There are some recipes that I make often, like African Vegetable Curry, Thai Green Curry and Russian Mushroom Tofu Strogonoff, but sometimes I do like to try other variations. So when I won Mildreds Cookbook a couple of weeks ago, I knew exactly what I wanted to make first - the Lapsang Scented Mushroom Stroganoff and it was bookmarked. I must mention though that I do not like drinking Lapsang Souchang. I find its smokiness overwhelming, but I was curious to try it in a vegetarian main meal as I could see how the smokiness could lend itself to a dish like Strogonoff.
I have never been to Mildred's Restaurant in Soho, London. The plan is of course to dine there one-day, as I have both heard and read some positive reviews. However, I don't venture out of South Wales that often, the furthest we travel at weekends is just over the border - sometimes into Bristol and sometimes Bath. So I am pleased to now have the opportunity to have a little Mildred's inspiration in my home through the cookbook.
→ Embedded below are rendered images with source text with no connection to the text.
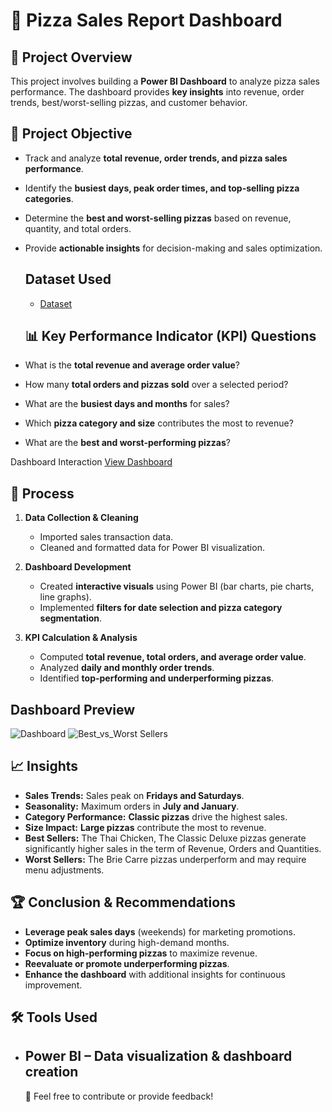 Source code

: #  🍕 Pizza Sales Report Dashboard  

## 📌 Project Overview  
This project involves building a **Power BI Dashboard** to analyze pizza sales performance. The dashboard provides **key insights** into revenue, order trends, best/worst-selling pizzas, and customer behavior.  

## 🎯 Project Objective  
- Track and analyze **total revenue, order trends, and pizza sales performance**.  
- Identify the **busiest days, peak order times, and top-selling pizza categories**.  
- Determine the **best and worst-selling pizzas** based on revenue, quantity, and total orders.  
- Provide **actionable insights** for decision-making and sales optimization.

  ## Dataset Used
  
  - <a href="https://github.com/ashishkmr0205/Pizza-Sales-Report-Dashboard/blob/main/pizza_sales_excel_file.xlsx">Dataset</a>

  ## 📊 Key Performance Indicator (KPI) Questions  
- What is the **total revenue and average order value**?  
- How many **total orders and pizzas sold** over a selected period?  
- What are the **busiest days and months** for sales?  
- Which **pizza category and size** contributes the most to revenue?  
- What are the **best and worst-performing pizzas**?

Dashboard Interaction <a href="https://github.com/ashishkmr0205/Pizza-Sales-Report-Dashboard/blob/main/pizza_sale_project.pbix">View Dashboard</a>

  ## 🔄 Process  
1. **Data Collection & Cleaning**  
   - Imported sales transaction data.  
   - Cleaned and formatted data for Power BI visualization.  

2. **Dashboard Development**  
   - Created **interactive visuals** using Power BI (bar charts, pie charts, line graphs).  
   - Implemented **filters for date selection and pizza category segmentation**.  

3. **KPI Calculation & Analysis**  
   - Computed **total revenue, total orders, and average order value**.  
   - Analyzed **daily and monthly order trends**.  
   - Identified **top-performing and underperforming pizzas**. 

## Dashboard Preview
![Dashboard](https://github.com/user-attachments/assets/b40e2b07-50d1-445e-897c-7bea8907704d)
![Best_vs_Worst Sellers](https://github.com/user-attachments/assets/9b030d85-d907-4e03-b4ed-b88995da6adf)

## 📈 Insights  
- **Sales Trends:** Sales peak on **Fridays and Saturdays**.  
- **Seasonality:** Maximum orders in **July and January**.  
- **Category Performance:** **Classic pizzas** drive the highest sales.  
- **Size Impact:** **Large pizzas** contribute the most to revenue.  
- **Best Sellers:** The Thai Chicken, The Classic Deluxe pizzas  generate significantly higher sales in the term of Revenue, Orders and Quantities.  
- **Worst Sellers:** The Brie Carre pizzas underperform and may require menu adjustments.  

## 🏆 Conclusion & Recommendations  
- **Leverage peak sales days** (weekends) for marketing promotions.  
- **Optimize inventory** during high-demand months.  
- **Focus on high-performing pizzas** to maximize revenue.  
- **Reevaluate or promote underperforming pizzas**.  
- **Enhance the dashboard** with additional insights for continuous improvement.  

## 🛠️ Tools Used  
- **Power BI** – Data visualization & dashboard creation
  ----

  🚀 Feel free to contribute or provide feedback!





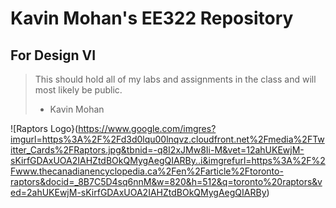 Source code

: # Kavin Mohan's EE322 Repository
## For Design VI
> This should hold all of my labs and assignments in the class and will most likely be public.
>  - Kavin Mohan

![Raptors Logo}(https://www.google.com/imgres?imgurl=https%3A%2F%2Fd3d0lqu00lnqvz.cloudfront.net%2Fmedia%2FTwitter_Cards%2FRaptors.jpg&tbnid=-q8I2xJMw8Ii-M&vet=12ahUKEwjM-sKirfGDAxUOA2IAHZtdBOkQMygAegQIARBy..i&imgrefurl=https%3A%2F%2Fwww.thecanadianencyclopedia.ca%2Fen%2Farticle%2Ftoronto-raptors&docid=_8B7C5D4sq6nnM&w=820&h=512&q=toronto%20raptors&ved=2ahUKEwjM-sKirfGDAxUOA2IAHZtdBOkQMygAegQIARBy)
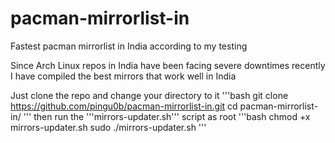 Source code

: # pacman-mirrorlist-in
Fastest pacman mirrorlist in India according to my testing

Since Arch Linux repos in India have been facing severe downtimes recently I have compiled the best mirrors that work well in India

Just clone the repo and change your directory to it
'''bash
git clone https://github.com/pingu0b/pacman-mirrorlist-in.git
cd pacman-mirrorlist-in/
'''
then run the '''mirrors-updater.sh''' script as root
'''bash
chmod +x mirrors-updater.sh
sudo ./mirrors-updater.sh
'''

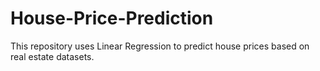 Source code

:# House-Price-Prediction
This repository uses Linear Regression to predict house prices based on real estate datasets.
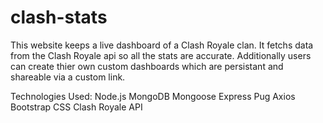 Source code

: # clash-stats

This website keeps a live dashboard of a Clash Royale clan. It fetchs data from the Clash Royale api so all the stats are accurate. Additionally users can create thier own custom dashboards which are persistant and shareable via a custom link.

Technologies Used:
Node.js
MongoDB
Mongoose
Express
Pug
Axios
Bootstrap CSS
Clash Royale API
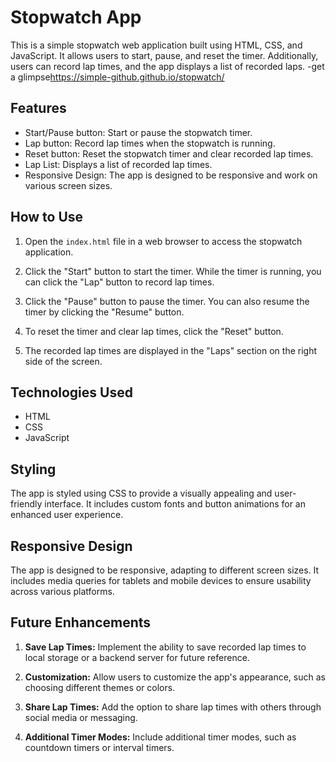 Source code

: # Stopwatch App

This is a simple stopwatch web application built using HTML, CSS, and JavaScript. It allows users to start, pause, and reset the timer. Additionally, users can record lap times, and the app displays a list of recorded laps.
-get a glimpse<https://simple-github.github.io/stopwatch/>

## Features

- Start/Pause button: Start or pause the stopwatch timer.
- Lap button: Record lap times when the stopwatch is running.
- Reset button: Reset the stopwatch timer and clear recorded lap times.
- Lap List: Displays a list of recorded lap times.
- Responsive Design: The app is designed to be responsive and work on various screen sizes.

## How to Use

1. Open the `index.html` file in a web browser to access the stopwatch application.

2. Click the "Start" button to start the timer. While the timer is running, you can click the "Lap" button to record lap times.

3. Click the "Pause" button to pause the timer. You can also resume the timer by clicking the "Resume" button.

4. To reset the timer and clear lap times, click the "Reset" button.

5. The recorded lap times are displayed in the "Laps" section on the right side of the screen.

## Technologies Used

- HTML
- CSS
- JavaScript

## Styling

The app is styled using CSS to provide a visually appealing and user-friendly interface. It includes custom fonts and button animations for an enhanced user experience.

## Responsive Design

The app is designed to be responsive, adapting to different screen sizes. It includes media queries for tablets and mobile devices to ensure usability across various platforms.

## Future Enhancements

1. **Save Lap Times:** Implement the ability to save recorded lap times to local storage or a backend server for future reference.

2. **Customization:** Allow users to customize the app's appearance, such as choosing different themes or colors.

3. **Share Lap Times:** Add the option to share lap times with others through social media or messaging.

4. **Additional Timer Modes:** Include additional timer modes, such as countdown timers or interval timers.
Well yesterday when I got home from work, glad to be indoors as the weather had suddenly turned to streaky chilly rain and this gave me the perfect excuse to make a deep warming dish.
The original recipe for Lapsang Mushroom Stroganoff is for 8 people, but I halved the quantity. The paprika stained Lapsang Souchong creamy sauce was thickened with cornflour and lusciously rich. Although I only used chestnut mushrooms, roasting them in the oven for 15 minutes or so, did somewhat make them seem more 'meatier'. I will so, so be making this again and it made a welcome change from my usual Mushroom Tofu Strogonoff.
If the authors of Mildred The Cookbook grant me permission to publish the recipe here on my blog, then I will up-date this post, otherwise you will have to get your mitts on the cookbook. Here is a link to a review of Mildreds The Cookbook. I am sharing this with for Bookmarked Recipes hosted by Tinned Tomatoes.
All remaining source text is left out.